Your choice of title is interesting. Do you consider the past twenty years a waste? Do those twenty years not count for something?

I didn't hear anything about kids - do you have any or are they grown and gone?
0 Replies
 
stuh505
 
  1  
Reply Tue 8 May, 2007 08:08 am
Bohne wrote:
When I washed my hair every other day, I had terrible problems with split ends, and greasy hair.
Now my hairdresser (twice a year) is surprised, how good my tips still look, and my hair is a lot less greasy!


Well, lucky you with the magic hair that cleans itself...well, I have heard that your hair produces less grease if you wash it less. But how about when you first started doing this? Because for me personally, if I just rinse and don't use shampoo for a single day, by 4pm it will look like I just went swimming in butter.
0 Replies
 
Chai
 
  1  
Reply Tue 8 May, 2007 08:36 am
stuh, you can't "just rinse" your hair.

Either you shampoo it, or not. If it's a "not" day, you don't get it wet in the shower.

I shampoo every other day. Healthy hair means no blow drying, and messing around with it as little as possible.

Back to the subject, it just doesn't feel like this man is giving his wife the privilege of being a human being.

As far as being stinky....does she go to work like this? He's alluded she looks fine for work, so how dirty can she be?
0 Replies
 
OGIONIK
 
  1  
Reply Tue 8 May, 2007 08:43 am
Chai wrote:
stuh, you can't "just rinse" your hair.

Either you shampoo it, or not. If it's a "not" day, you don't get it wet in the shower.

I shampoo every other day. Healthy hair means no blow drying, and messing around with it as little as possible.

Back to the subject, it just doesn't feel like this man is giving his wife the privilege of being a human being.

As far as being stinky....does she go to work like this? He's alluded she looks fine for work, so how dirty can she be?


WHY CANT WE JUST "RINSE" OUR HAIR? is it bad to get it wet or something? im lost, godamn caps!
0 Replies
 
FreeDuck
 
  1  
Reply Tue 8 May, 2007 08:52 am
I just rinse my hair.

My hunch is that brutal's wife is sick of looking pretty for him because that's all he seems to care about. She's saying, this is who I am, take it or leave it.

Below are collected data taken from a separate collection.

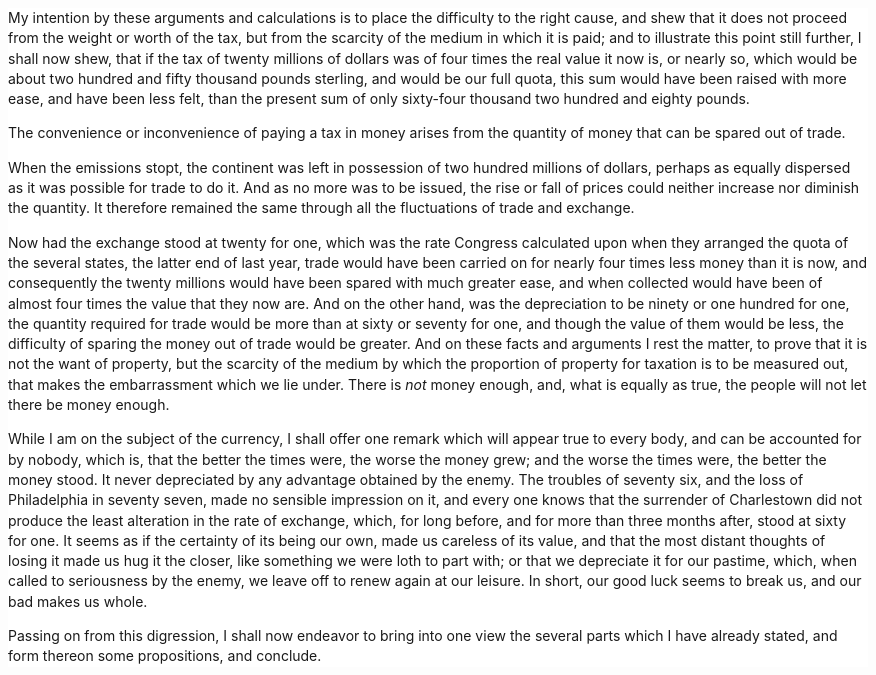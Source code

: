    My intention by these arguments and calculations is to place the
   difficulty to the right cause, and shew that it does not proceed from the
   weight or worth of the tax, but from the scarcity of the medium in which
   it is paid; and to illustrate this point still further, I shall now shew,
   that if the tax of twenty millions of dollars was of four times the real
   value it now is, or nearly so, which would be about two hundred and fifty
   thousand pounds sterling, and would be our full quota, this sum would have
   been raised with more ease, and have been less felt, than the present sum
   of only sixty-four thousand two hundred and eighty pounds.

   The convenience or inconvenience of paying a tax in money arises from the
   quantity of money that can be spared out of trade.

   When the emissions stopt, the continent was left in possession of two
   hundred millions of dollars, perhaps as equally dispersed as it was
   possible for trade to do it. And as no more was to be issued, the rise or
   fall of prices could neither increase nor diminish the quantity. It
   therefore remained the same through all the fluctuations of trade and
   exchange.

   Now had the exchange stood at twenty for one, which was the rate Congress
   calculated upon when they arranged the quota of the several states, the
   latter end of last year, trade would have been carried on for nearly four
   times less money than it is now, and consequently the twenty millions
   would have been spared with much greater ease, and when collected would
   have been of almost four times the value that they now are. And on the
   other hand, was the depreciation to be ninety or one hundred for one, the
   quantity required for trade would be more than at sixty or seventy for
   one, and though the value of them would be less, the difficulty of sparing
   the money out of trade would be greater. And on these facts and arguments
   I rest the matter, to prove that it is not the want of property, but the
   scarcity of the medium by which the proportion of property for taxation is
   to be measured out, that makes the embarrassment which we lie under. There
   is *not* money enough, and, what is equally as true, the people will not let
   there be money enough.

   While I am on the subject of the currency, I shall offer one remark which
   will appear true to every body, and can be accounted for by nobody, which
   is, that the better the times were, the worse the money grew; and the
   worse the times were, the better the money stood. It never depreciated by
   any advantage obtained by the enemy. The troubles of seventy six, and the loss of
   Philadelphia in seventy seven, made no sensible impression on it, and every one
   knows that the surrender of Charlestown did not produce the least
   alteration in the rate of exchange, which, for long before, and for more
   than three months after, stood at sixty for one. It seems as if the
   certainty of its being our own, made us careless of its value, and that
   the most distant thoughts of losing it made us hug it the closer, like
   something we were loth to part with; or that we depreciate it for our
   pastime, which, when called to seriousness by the enemy, we leave off to
   renew again at our leisure. In short, our good luck seems to break us, and
   our bad makes us whole.

   Passing on from this digression, I shall now endeavor to bring into one
   view the several parts which I have already stated, and form thereon some
   propositions, and conclude.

I suggest he do them both a favor and leave it so that she can find someone who is actually interested in her personality.
0 Replies
 
stuh505
 
  1  
Reply Tue 8 May, 2007 08:58 am
FreeDuck wrote:
I just rinse my hair.

My hunch is that brutal's wife is sick of looking pretty for him because that's all he seems to care about. She's saying, this is who I am, take it or leave it. I suggest he do them both a favor and leave it so that she can find someone who is actually interested in her personality.


Yeah I think so..
0 Replies
 
Mame
 
  1  
Reply Tue 8 May, 2007 10:55 am
Yeah, but not putting your teeth in? That says a lot more than "Take me as I am" - if he has let her know (several times) that it bothers him and she ignores him, that's unconcern for his feelings, plain and and simple.
0 Replies
 
FreeDuck
 
  1  
Reply Tue 8 May, 2007 11:32 am
Maybe so, but I haven't heard him express much concern for her feelings either. All I know is that if I were married to a man who remembered how much I weighed when we met and who needed to see me made up to be turned on, I think I might start to see the attraction as superficial.